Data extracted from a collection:
'''
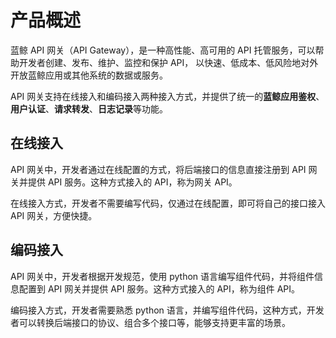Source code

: # 产品概述

蓝鲸 API 网关（API Gateway），是一种高性能、高可用的 API 托管服务，可以帮助开发者创建、发布、维护、监控和保护 API，
以快速、低成本、低风险地对外开放蓝鲸应用或其他系统的数据或服务。

API 网关支持在线接入和编码接入两种接入方式，并提供了统一的**蓝鲸应用鉴权**、**用户认证**、**请求转发**、**日志记录**等功能。

## 在线接入

API 网关中，开发者通过在线配置的方式，将后端接口的信息直接注册到 API 网关并提供 API 服务。这种方式接入的 API，称为网关 API。

在线接入方式，开发者不需要编写代码，仅通过在线配置，即可将自己的接口接入 API 网关，方便快捷。

## 编码接入

API 网关中，开发者根据开发规范，使用 python 语言编写组件代码，并将组件信息配置到 API 网关并提供 API 服务。这种方式接入的 API，称为组件 API。

编码接入方式，开发者需要熟悉 python 语言，并编写组件代码，这种方式，开发者可以转换后端接口的协议、组合多个接口等，能够支持更丰富的场景。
'''
**Problem description**
Leaving images out, please output every line of the data exactly.

**Result below**
Source code

: # 产品概述

蓝鲸 API 网关（API Gateway），是一种高性能、高可用的 API 托管服务，可以帮助开发者创建、发布、维护、监控和保护 API，
以快速、低成本、低风险地对外开放蓝鲸应用或其他系统的数据或服务。

API 网关支持在线接入和编码接入两种接入方式，并提供了统一的**蓝鲸应用鉴权**、**用户认证**、**请求转发**、**日志记录**等功能。

## 在线接入

API 网关中，开发者通过在线配置的方式，将后端接口的信息直接注册到 API 网关并提供 API 服务。这种方式接入的 API，称为网关 API。

在线接入方式，开发者不需要编写代码，仅通过在线配置，即可将自己的接口接入 API 网关，方便快捷。

## 编码接入

API 网关中，开发者根据开发规范，使用 python 语言编写组件代码，并将组件信息配置到 API 网关并提供 API 服务。这种方式接入的 API，称为组件 API。

编码接入方式，开发者需要熟悉 python 语言，并编写组件代码，这种方式，开发者可以转换后端接口的协议、组合多个接口等，能够支持更丰富的场景。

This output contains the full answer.